Top of Task input

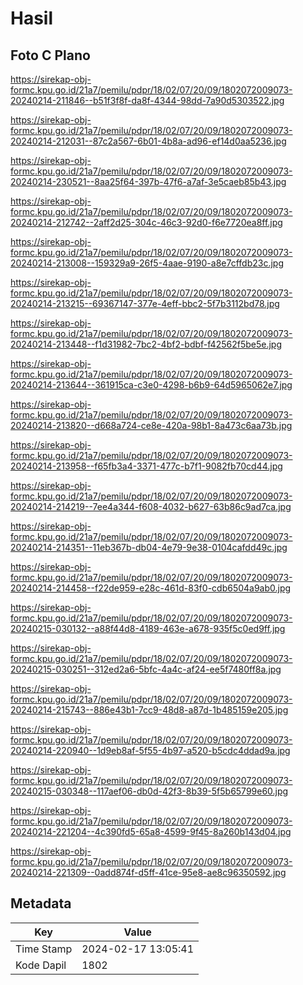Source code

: # Hasil

## Foto C Plano

https://sirekap-obj-formc.kpu.go.id/21a7/pemilu/pdpr/18/02/07/20/09/1802072009073-20240214-211846--b51f3f8f-da8f-4344-98dd-7a90d5303522.jpg

https://sirekap-obj-formc.kpu.go.id/21a7/pemilu/pdpr/18/02/07/20/09/1802072009073-20240214-212031--87c2a567-6b01-4b8a-ad96-ef14d0aa5236.jpg

https://sirekap-obj-formc.kpu.go.id/21a7/pemilu/pdpr/18/02/07/20/09/1802072009073-20240214-230521--8aa25f64-397b-47f6-a7af-3e5caeb85b43.jpg

https://sirekap-obj-formc.kpu.go.id/21a7/pemilu/pdpr/18/02/07/20/09/1802072009073-20240214-212742--2aff2d25-304c-46c3-92d0-f6e7720ea8ff.jpg

https://sirekap-obj-formc.kpu.go.id/21a7/pemilu/pdpr/18/02/07/20/09/1802072009073-20240214-213008--159329a9-26f5-4aae-9190-a8e7cffdb23c.jpg

https://sirekap-obj-formc.kpu.go.id/21a7/pemilu/pdpr/18/02/07/20/09/1802072009073-20240214-213215--69367147-377e-4eff-bbc2-5f7b3112bd78.jpg

https://sirekap-obj-formc.kpu.go.id/21a7/pemilu/pdpr/18/02/07/20/09/1802072009073-20240214-213448--f1d31982-7bc2-4bf2-bdbf-f42562f5be5e.jpg

https://sirekap-obj-formc.kpu.go.id/21a7/pemilu/pdpr/18/02/07/20/09/1802072009073-20240214-213644--361915ca-c3e0-4298-b6b9-64d5965062e7.jpg

https://sirekap-obj-formc.kpu.go.id/21a7/pemilu/pdpr/18/02/07/20/09/1802072009073-20240214-213820--d668a724-ce8e-420a-98b1-8a473c6aa73b.jpg

https://sirekap-obj-formc.kpu.go.id/21a7/pemilu/pdpr/18/02/07/20/09/1802072009073-20240214-213958--f65fb3a4-3371-477c-b7f1-9082fb70cd44.jpg

https://sirekap-obj-formc.kpu.go.id/21a7/pemilu/pdpr/18/02/07/20/09/1802072009073-20240214-214219--7ee4a344-f608-4032-b627-63b86c9ad7ca.jpg

https://sirekap-obj-formc.kpu.go.id/21a7/pemilu/pdpr/18/02/07/20/09/1802072009073-20240214-214351--11eb367b-db04-4e79-9e38-0104cafdd49c.jpg

https://sirekap-obj-formc.kpu.go.id/21a7/pemilu/pdpr/18/02/07/20/09/1802072009073-20240214-214458--f22de959-e28c-461d-83f0-cdb6504a9ab0.jpg

https://sirekap-obj-formc.kpu.go.id/21a7/pemilu/pdpr/18/02/07/20/09/1802072009073-20240215-030132--a88f44d8-4189-463e-a678-935f5c0ed9ff.jpg

https://sirekap-obj-formc.kpu.go.id/21a7/pemilu/pdpr/18/02/07/20/09/1802072009073-20240215-030251--312ed2a6-5bfc-4a4c-af24-ee5f7480ff8a.jpg

https://sirekap-obj-formc.kpu.go.id/21a7/pemilu/pdpr/18/02/07/20/09/1802072009073-20240214-215743--886e43b1-7cc9-48d8-a87d-1b485159e205.jpg

https://sirekap-obj-formc.kpu.go.id/21a7/pemilu/pdpr/18/02/07/20/09/1802072009073-20240214-220940--1d9eb8af-5f55-4b97-a520-b5cdc4ddad9a.jpg

https://sirekap-obj-formc.kpu.go.id/21a7/pemilu/pdpr/18/02/07/20/09/1802072009073-20240215-030348--117aef06-db0d-42f3-8b39-5f5b65799e60.jpg

https://sirekap-obj-formc.kpu.go.id/21a7/pemilu/pdpr/18/02/07/20/09/1802072009073-20240214-221204--4c390fd5-65a8-4599-9f45-8a260b143d04.jpg

https://sirekap-obj-formc.kpu.go.id/21a7/pemilu/pdpr/18/02/07/20/09/1802072009073-20240214-221309--0add874f-d5ff-41ce-95e8-ae8c96350592.jpg


## Metadata

| Key        | Value               |
| ---------- | ------------------- |
| Time Stamp | 2024-02-17 13:05:41 |
| Kode Dapil | 1802                |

Bottom of Task input

Pictures are to be excluded; the records themselves are to be reproduced exactly.

Source code

: # Hasil

## Foto C Plano

https://sirekap-obj-formc.kpu.go.id/21a7/pemilu/pdpr/18/02/07/20/09/1802072009073-20240214-211846--b51f3f8f-da8f-4344-98dd-7a90d5303522.jpg

https://sirekap-obj-formc.kpu.go.id/21a7/pemilu/pdpr/18/02/07/20/09/1802072009073-20240214-212031--87c2a567-6b01-4b8a-ad96-ef14d0aa5236.jpg

https://sirekap-obj-formc.kpu.go.id/21a7/pemilu/pdpr/18/02/07/20/09/1802072009073-20240214-230521--8aa25f64-397b-47f6-a7af-3e5caeb85b43.jpg

https://sirekap-obj-formc.kpu.go.id/21a7/pemilu/pdpr/18/02/07/20/09/1802072009073-20240214-212742--2aff2d25-304c-46c3-92d0-f6e7720ea8ff.jpg

https://sirekap-obj-formc.kpu.go.id/21a7/pemilu/pdpr/18/02/07/20/09/1802072009073-20240214-213008--159329a9-26f5-4aae-9190-a8e7cffdb23c.jpg

https://sirekap-obj-formc.kpu.go.id/21a7/pemilu/pdpr/18/02/07/20/09/1802072009073-20240214-213215--69367147-377e-4eff-bbc2-5f7b3112bd78.jpg

https://sirekap-obj-formc.kpu.go.id/21a7/pemilu/pdpr/18/02/07/20/09/1802072009073-20240214-213448--f1d31982-7bc2-4bf2-bdbf-f42562f5be5e.jpg

https://sirekap-obj-formc.kpu.go.id/21a7/pemilu/pdpr/18/02/07/20/09/1802072009073-20240214-213644--361915ca-c3e0-4298-b6b9-64d5965062e7.jpg

https://sirekap-obj-formc.kpu.go.id/21a7/pemilu/pdpr/18/02/07/20/09/1802072009073-20240214-213820--d668a724-ce8e-420a-98b1-8a473c6aa73b.jpg

https://sirekap-obj-formc.kpu.go.id/21a7/pemilu/pdpr/18/02/07/20/09/1802072009073-20240214-213958--f65fb3a4-3371-477c-b7f1-9082fb70cd44.jpg

https://sirekap-obj-formc.kpu.go.id/21a7/pemilu/pdpr/18/02/07/20/09/1802072009073-20240214-214219--7ee4a344-f608-4032-b627-63b86c9ad7ca.jpg

https://sirekap-obj-formc.kpu.go.id/21a7/pemilu/pdpr/18/02/07/20/09/1802072009073-20240214-214351--11eb367b-db04-4e79-9e38-0104cafdd49c.jpg

https://sirekap-obj-formc.kpu.go.id/21a7/pemilu/pdpr/18/02/07/20/09/1802072009073-20240214-214458--f22de959-e28c-461d-83f0-cdb6504a9ab0.jpg

https://sirekap-obj-formc.kpu.go.id/21a7/pemilu/pdpr/18/02/07/20/09/1802072009073-20240215-030132--a88f44d8-4189-463e-a678-935f5c0ed9ff.jpg

https://sirekap-obj-formc.kpu.go.id/21a7/pemilu/pdpr/18/02/07/20/09/1802072009073-20240215-030251--312ed2a6-5bfc-4a4c-af24-ee5f7480ff8a.jpg

https://sirekap-obj-formc.kpu.go.id/21a7/pemilu/pdpr/18/02/07/20/09/1802072009073-20240214-215743--886e43b1-7cc9-48d8-a87d-1b485159e205.jpg

https://sirekap-obj-formc.kpu.go.id/21a7/pemilu/pdpr/18/02/07/20/09/1802072009073-20240214-220940--1d9eb8af-5f55-4b97-a520-b5cdc4ddad9a.jpg

https://sirekap-obj-formc.kpu.go.id/21a7/pemilu/pdpr/18/02/07/20/09/1802072009073-20240215-030348--117aef06-db0d-42f3-8b39-5f5b65799e60.jpg

https://sirekap-obj-formc.kpu.go.id/21a7/pemilu/pdpr/18/02/07/20/09/1802072009073-20240214-221204--4c390fd5-65a8-4599-9f45-8a260b143d04.jpg

https://sirekap-obj-formc.kpu.go.id/21a7/pemilu/pdpr/18/02/07/20/09/1802072009073-20240214-221309--0add874f-d5ff-41ce-95e8-ae8c96350592.jpg


## Metadata

| Key        | Value               |
| ---------- | ------------------- |
| Time Stamp | 2024-02-17 13:05:41 |
| Kode Dapil | 1802                |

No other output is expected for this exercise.